Pietrino Vanacore, l'ex portiere di Via Poma che si è ucciso mercoledì scorso prima di presentarsi in Corte D' Assise a dover testimoniare sulla uccisione di  Simonetta Cesaroni, fu il primo a scoprire il cadavere. E' la convinzione del pubblico ministero Ilaria Calò che oggi, in udienza, ha proposto quella che per lei è la ricostruzione dei fatti relativi alla scoperta del corpo.

Secondo il magistrato Vanacore salì al secondo piano dove c'era l'ufficio dell' Associazione Ostelli della Gioventù”. La porta era socchiusa, entrò vide il corpo a terra. Ma non chiamò la polizia. Pensando ad "un incontro clandestino" chiamò Salvatore Volponi,  datore di lavoro della Cesaroni, Francesco Caracciolo, presidente  degli Ostelli della Gioventù e il direttore Corrado Carboni. Poi uscì e chiuse la porta servendosi della chiave di servizio che per  emergenza si trovava all' interno dell' ufficio. La chiave fu poi  sequestrata nella portineria.

Di questa circostanza si è parlato oggi quando a testimoniare è stato chiamato l'agente di polizia Ali Ben Musa, fu lui a redigere il verbale di sequestro delle chiavi che Giuseppa de Luca, portiera e moglie di Vanacore, con riluttanza consegnò poi alla polizia che cercava il modo di entrare nell'appartamento dove Vanacore, come ha ribadito il Pubblico Ministero, entrò prima che arrivassero alla ricerca di Simonetta la sorella di questa Paola, il suo fidanzato Antonello Barone nonché Salvatore Volponi e suo figlio  Luca.

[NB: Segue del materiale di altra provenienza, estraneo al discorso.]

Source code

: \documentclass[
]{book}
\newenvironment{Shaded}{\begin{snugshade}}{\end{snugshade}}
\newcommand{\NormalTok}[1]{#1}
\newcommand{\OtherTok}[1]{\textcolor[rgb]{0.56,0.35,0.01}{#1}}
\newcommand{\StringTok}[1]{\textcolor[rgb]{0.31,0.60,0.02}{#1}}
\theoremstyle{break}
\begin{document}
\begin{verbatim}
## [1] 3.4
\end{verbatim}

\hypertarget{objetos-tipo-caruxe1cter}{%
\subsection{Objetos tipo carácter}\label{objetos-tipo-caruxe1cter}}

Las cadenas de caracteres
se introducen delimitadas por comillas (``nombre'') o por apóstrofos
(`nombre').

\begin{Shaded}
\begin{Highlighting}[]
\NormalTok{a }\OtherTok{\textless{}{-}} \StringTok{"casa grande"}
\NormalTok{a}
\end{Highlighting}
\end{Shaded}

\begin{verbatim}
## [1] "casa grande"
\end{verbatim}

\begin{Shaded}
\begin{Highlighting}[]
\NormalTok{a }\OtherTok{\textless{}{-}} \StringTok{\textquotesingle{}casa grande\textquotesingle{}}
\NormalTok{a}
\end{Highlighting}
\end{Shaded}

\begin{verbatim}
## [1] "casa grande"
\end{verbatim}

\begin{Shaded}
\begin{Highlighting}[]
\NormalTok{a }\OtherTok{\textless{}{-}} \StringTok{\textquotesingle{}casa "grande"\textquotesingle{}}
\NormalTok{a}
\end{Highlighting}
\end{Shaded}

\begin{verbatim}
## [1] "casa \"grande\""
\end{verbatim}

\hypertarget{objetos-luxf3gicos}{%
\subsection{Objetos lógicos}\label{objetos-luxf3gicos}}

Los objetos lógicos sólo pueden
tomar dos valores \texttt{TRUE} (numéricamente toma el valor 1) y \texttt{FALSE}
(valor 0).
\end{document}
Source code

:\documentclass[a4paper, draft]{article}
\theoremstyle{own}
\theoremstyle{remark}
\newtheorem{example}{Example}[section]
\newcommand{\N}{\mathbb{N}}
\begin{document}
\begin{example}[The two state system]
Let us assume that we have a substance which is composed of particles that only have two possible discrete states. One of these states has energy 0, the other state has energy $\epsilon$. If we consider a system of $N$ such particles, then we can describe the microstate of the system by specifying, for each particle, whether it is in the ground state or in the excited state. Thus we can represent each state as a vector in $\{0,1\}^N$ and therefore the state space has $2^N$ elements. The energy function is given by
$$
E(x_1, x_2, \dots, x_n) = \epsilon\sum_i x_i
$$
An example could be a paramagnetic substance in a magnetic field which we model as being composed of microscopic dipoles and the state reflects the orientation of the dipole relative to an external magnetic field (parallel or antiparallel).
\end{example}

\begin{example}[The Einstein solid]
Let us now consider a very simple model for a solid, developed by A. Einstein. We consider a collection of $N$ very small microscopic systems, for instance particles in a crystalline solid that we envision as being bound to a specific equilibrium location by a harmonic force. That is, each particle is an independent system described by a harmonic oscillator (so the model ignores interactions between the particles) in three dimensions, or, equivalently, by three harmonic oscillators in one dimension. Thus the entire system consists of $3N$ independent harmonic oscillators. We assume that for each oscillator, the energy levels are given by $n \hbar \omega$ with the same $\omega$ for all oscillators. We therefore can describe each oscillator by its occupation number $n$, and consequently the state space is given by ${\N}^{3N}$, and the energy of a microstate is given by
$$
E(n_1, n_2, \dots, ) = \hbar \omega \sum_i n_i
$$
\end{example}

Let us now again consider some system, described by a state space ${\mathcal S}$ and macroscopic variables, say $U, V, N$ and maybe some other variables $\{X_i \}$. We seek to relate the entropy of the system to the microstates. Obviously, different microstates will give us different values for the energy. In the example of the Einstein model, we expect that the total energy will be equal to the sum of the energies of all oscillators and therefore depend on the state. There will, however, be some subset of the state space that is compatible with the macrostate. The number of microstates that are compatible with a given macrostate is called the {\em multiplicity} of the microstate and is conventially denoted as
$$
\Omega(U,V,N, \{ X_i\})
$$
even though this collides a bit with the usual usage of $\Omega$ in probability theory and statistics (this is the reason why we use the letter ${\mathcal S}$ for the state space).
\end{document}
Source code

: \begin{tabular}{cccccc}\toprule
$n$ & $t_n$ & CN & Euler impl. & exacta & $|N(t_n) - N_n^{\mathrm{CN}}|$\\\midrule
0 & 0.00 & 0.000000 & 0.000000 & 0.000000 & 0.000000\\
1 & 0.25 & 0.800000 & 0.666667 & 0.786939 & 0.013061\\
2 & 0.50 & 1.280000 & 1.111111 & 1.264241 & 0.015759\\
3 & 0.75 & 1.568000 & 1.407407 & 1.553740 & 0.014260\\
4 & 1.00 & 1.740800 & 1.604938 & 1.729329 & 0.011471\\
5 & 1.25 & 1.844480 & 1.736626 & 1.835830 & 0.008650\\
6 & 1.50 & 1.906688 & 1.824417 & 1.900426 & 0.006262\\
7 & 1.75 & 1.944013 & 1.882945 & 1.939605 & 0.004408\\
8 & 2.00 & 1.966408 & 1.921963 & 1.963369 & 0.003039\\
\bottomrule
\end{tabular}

Sulla circostanza l'agente di polizia è stato a lungo interrogato e ha ricostruito minuziosamente quali furono la sera del 7 agosto del 1990 le azioni compiute dagli investigatori. Secondo il  magistrato il fatto Vanacore fosse entrato per primo si desuma da un fatto ben preciso. E cioè che Vanacore lasciando l'ufficio dopo aver fatto tre telefonate si dimenticò un'agendina di colore rosso marcata “Lavazza”, agendina che erroneamente fu consegnata al padre della vittima Claudio Cesaroni nel momento in cui alla famiglia di Simonetta furono restituiti gli oggetti personali. Agenda che Claudio Cesaroni riconobbe non della figlia e che perciò restituì" alla polizia. 

Nell'udienza ha testimoniato anche un altro agente Danilo Gobbi, fu lui a fare accertamenti sul computer al quale lavorava Simonetta  Cesaroni. Ha confermato che nell'apparecchio erano stati inseriti dati fino alle 16,27. Poi erroneamente qualcuno lo spense all'1,26.